For that matter, asynchronicity comes to the rescue, as it gives a sense of parallelism to a single thread programming language, the program still runs in a single thread but not in an ordered, sequential manner, it implements some mechanisms that we are going to dig into later, that allow the program to continue its execution while waiting for the results from other tasks.

The first mechanism that implements this concept is CALLBACKS, a function that does something asynchronously should provide a callback argument where you put the code to run after it's complete. I'm not going to spend much time explaining this concept as there are unlimited resources and examples all over the internet, but i think the idea is clear, the problem emerges when a series of functions depend on each other results, we have many nested functions that become a callback hell.

callback hell

The next mechanism that emerges from this hell called promises, built on callbacks but it allows a much cleaner implementation, as the name suggests, it is a function that promises to return the result whenever it is available, when it finishes the task, it should call one of these callbacks, 'resolve' if the code success, 'reject' if an error occurred, the callbacks are internal to the promise, so you don't have to deal with them directly in the code, that avoids the CB hell, and you just base your code on the promise if it's a success then you execute some task if not you handle the error, besides this it allows a natural order of code, many calls and chaining of CBs hell with the possibility to pass the result value.

promises

Better isn't it?!

Well, the community doesn't stop here, the current implementation of the asynchronicity is much cleaner and straight forward, async/await, a special syntax to work with promises, async before a function means a function always return a promise, other values are wrapped in a resolved promise automatically, await work inside an async function, it makes the program wait until that promise settles.

async/await

Now that we covered the big picture of this subject, you know the context in which this works and the different implementations that exist, we can explore how this stuff works.

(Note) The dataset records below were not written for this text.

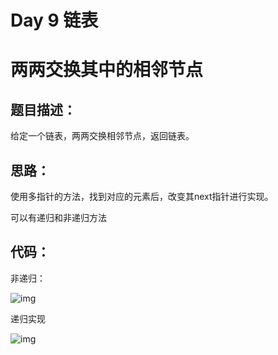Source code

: # Day 9 链表

# 两两交换其中的相邻节点

## 题目描述：

给定一个链表，两两交换相邻节点，返回链表。

## 思路：

使用多指针的方法，找到对应的元素后，改变其next指针进行实现。

可以有递归和非递归方法



## 代码：

非递归：

![img](https://ziyuantypora.oss-cn-beijing.aliyuncs.com/1741674642261-c5fb3983-8289-473a-bbf7-115b8caa1d20.png)

递归实现

![img](https://ziyuantypora.oss-cn-beijing.aliyuncs.com/1741677075815-909596de-a010-411a-9ad1-f295f8a1bde6.png)
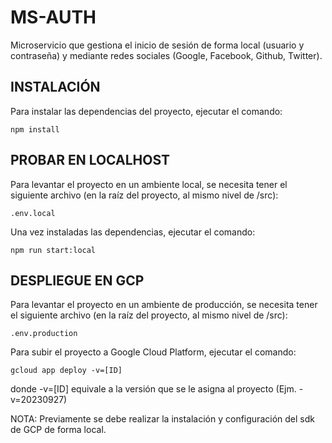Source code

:# MS-AUTH

Microservicio que gestiona el inicio de sesión de forma local (usuario y contraseña) y mediante redes sociales (Google, Facebook, Github, Twitter).

## INSTALACIÓN

Para instalar las dependencias del proyecto, ejecutar el comando:

`npm install`

## PROBAR EN LOCALHOST

Para levantar el proyecto en un ambiente local, se necesita tener el siguiente archivo (en la raíz del proyecto, al mismo nivel de /src):

`.env.local`

Una vez instaladas las dependencias, ejecutar el comando:

`npm run start:local`

## DESPLIEGUE EN GCP

Para levantar el proyecto en un ambiente de producción, se necesita tener el siguiente archivo (en la raíz del proyecto, al mismo nivel de /src):

`.env.production`

Para subir el proyecto a Google Cloud Platform, ejecutar el comando:

`gcloud app deploy -v=[ID]`

donde -v=[ID] equivale a la versión que se le asigna al proyecto (Ejm. -v=20230927)

NOTA: Previamente se debe realizar la instalación y configuración del sdk de GCP de forma local.
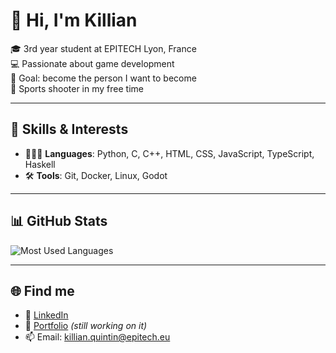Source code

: # 👋 Hi, I'm Killian

🎓 3rd year student at EPITECH Lyon, France  
💻 Passionate about game development  
🎯 Goal: become the person I want to become  
🔫 Sports shooter in my free time  

---

## 🚀 Skills & Interests

- 👨🏻‍💻 **Languages**: Python, C, C++, HTML, CSS, JavaScript, TypeScript, Haskell
- 🛠️ **Tools**: Git, Docker, Linux, Godot

---

## 📊 GitHub Stats

![Most Used Languages](https://github-readme-stats.vercel.app/api/top-langs/?username=Killian-QUINTIN&layout=compact&theme=tokyonight)

---

## 🌐 Find me

- 📲 [LinkedIn](www.linkedin.com/in/killian-quintin-85b6aa2a8)  
- 📁 [Portfolio]() *(still working on it)*  
- 📫 Email: killian.quintin@epitech.eu
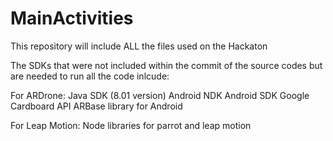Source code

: # MainActivities
This repository will include ALL the files used on the Hackaton

The SDKs that were not included within the commit of the source codes but are needed to run all the code inlcude:

For ARDrone:
Java SDK (8.01 version)
Android NDK
Android SDK
Google Cardboard API
ARBase library for Android

For Leap Motion:
Node libraries for parrot and leap motion

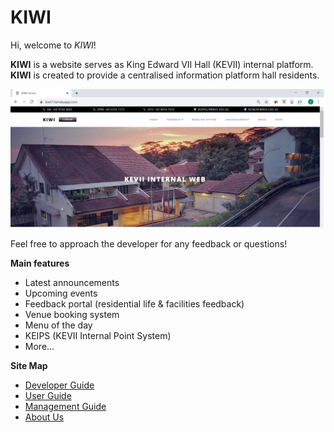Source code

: # KIWI 

Hi, welcome to *KIWI*! 

**KIWI** is a website serves as King Edward VII Hall (KEVII) internal platform. **KIWI** is created to provide a centralised information platform hall residents.

![KIWI Home Page](./doc/images/home_page.png)

Feel free to approach the developer for any feedback or questions!

**Main features**
* Latest announcements
* Upcoming events
* Feedback portal (residential life & facilities feedback)
* Venue booking system
* Menu of the day
* KEIPS (KEVII Internal Point System)
* More...


**Site Map**

* [Developer Guide](https://github.com/KE-Web/KIWI-website/blob/master/doc/DeveloperGuide.adoc)
* [User Guide](hhttps://github.com/KE-Web/KIWI-website/blob/master/doc/UserGuide.adoc)
* [Management Guide](https://github.com/KE-Web/KIWI-website/blob/master/doc/ManagementGuide.adoc)
* [About Us](https://github.com/KE-Web/KIWI-website/blob/master/doc/AboutUs.adoc)
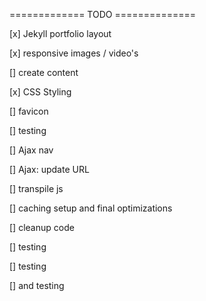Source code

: ============= TODO ============== 

[x] Jekyll portfolio layout

[x] responsive images / video's

[] create content

[x] CSS Styling

[] favicon

[] testing

[] Ajax nav

[] Ajax: update URL

[] transpile js

[] caching setup and final optimizations

[] cleanup code

[] testing

[] testing

[] and testing
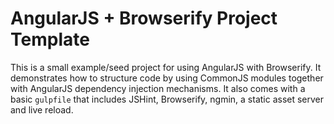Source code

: AngularJS + Browserify Project Template
=======================================

This is a small example/seed project for using AngularJS with Browserify. It demonstrates how to structure code by using CommonJS modules together with AngularJS dependency injection mechanisms. It also comes with a basic `gulpfile` that includes JSHint, Browserify, ngmin, a static asset server and live reload.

In reality, it always boils down to callbacks as they are the main mechanism to implement asynchronicity, so we may consider, both, promises and async/await as syntactic sugar and clever CBs implementations that allows your code to be clean and readable, for instance, the async/await uses Generators to achieve its functionality, a generator is a function that can return multiple values instead of just one final return, it uses yield to return many times one after another and on-demand, the await statement is just yielded statement under the hood to pause execution, that allows the async function to pull out the value of a promise even though it is nested inside a callback function.

From an execution angle, you have to know how single thread languages work, a language like JavaScript work with an event loop that decides which code to execute next, an event is fired due to some trigger, and consecutive functions are fired after that until there is nothing to call.

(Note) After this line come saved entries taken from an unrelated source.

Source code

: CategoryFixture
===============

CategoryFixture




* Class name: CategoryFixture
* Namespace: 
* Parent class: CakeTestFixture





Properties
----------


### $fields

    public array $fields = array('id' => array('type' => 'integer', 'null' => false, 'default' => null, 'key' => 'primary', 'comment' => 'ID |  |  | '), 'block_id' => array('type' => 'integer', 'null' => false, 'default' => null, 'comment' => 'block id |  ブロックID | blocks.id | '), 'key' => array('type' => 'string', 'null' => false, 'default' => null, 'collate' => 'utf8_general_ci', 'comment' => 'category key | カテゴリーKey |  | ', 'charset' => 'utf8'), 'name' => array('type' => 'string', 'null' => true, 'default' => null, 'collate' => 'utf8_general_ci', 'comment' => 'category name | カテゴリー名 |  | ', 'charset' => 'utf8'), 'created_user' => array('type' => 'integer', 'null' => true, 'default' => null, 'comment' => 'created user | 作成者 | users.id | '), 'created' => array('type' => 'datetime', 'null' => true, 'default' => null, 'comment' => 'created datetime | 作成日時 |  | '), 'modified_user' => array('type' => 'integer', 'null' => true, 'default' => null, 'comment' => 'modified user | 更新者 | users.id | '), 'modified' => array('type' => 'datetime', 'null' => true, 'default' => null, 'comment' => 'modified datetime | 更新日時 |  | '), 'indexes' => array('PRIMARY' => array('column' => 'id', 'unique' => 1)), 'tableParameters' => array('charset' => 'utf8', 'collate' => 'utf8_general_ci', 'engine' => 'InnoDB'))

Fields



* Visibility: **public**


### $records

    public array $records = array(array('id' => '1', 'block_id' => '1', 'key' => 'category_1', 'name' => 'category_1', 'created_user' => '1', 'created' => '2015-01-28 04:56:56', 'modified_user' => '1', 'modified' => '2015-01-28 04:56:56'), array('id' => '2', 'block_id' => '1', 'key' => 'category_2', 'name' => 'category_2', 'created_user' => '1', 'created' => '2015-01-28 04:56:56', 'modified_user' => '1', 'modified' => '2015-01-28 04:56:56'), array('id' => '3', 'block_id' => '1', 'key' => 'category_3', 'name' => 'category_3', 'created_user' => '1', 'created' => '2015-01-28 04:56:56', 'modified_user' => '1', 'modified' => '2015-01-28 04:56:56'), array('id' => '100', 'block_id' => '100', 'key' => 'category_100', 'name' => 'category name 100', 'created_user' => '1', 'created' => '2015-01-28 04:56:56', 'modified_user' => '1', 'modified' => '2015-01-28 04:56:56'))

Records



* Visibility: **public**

For that matter, it uses some data structures to keep track of the execution timeline, a call-stack (LIFO), a message queue (FIFO), and a job queue (FIFO), you can imagine the event loop as a continuous job that loops on those data structure to execute waiting tasks (messages).

event loop

So when a program start, it goes through lines of code in an asynchronous manner, every function call in the way is added to the call-stack to keep track of the execution, what function is currently being run, and what functions are called from within that function, while events (onClick, onLoad, callbacks) are queued in the message queue, with promises, a special queue is implemented to keep track of their execution (job queue).

You can think of this as follow, a message queue is a macro-tasks queue and call-stack is the micro-tasks queue, the event loop check if there is any macro-task, if yes, it takes the oldest one, it executes the correspondent micro-tasks then it goes back in another round to the macro-task and continues this way until its empty.

I hope this article clarifies some concept for you, thanks.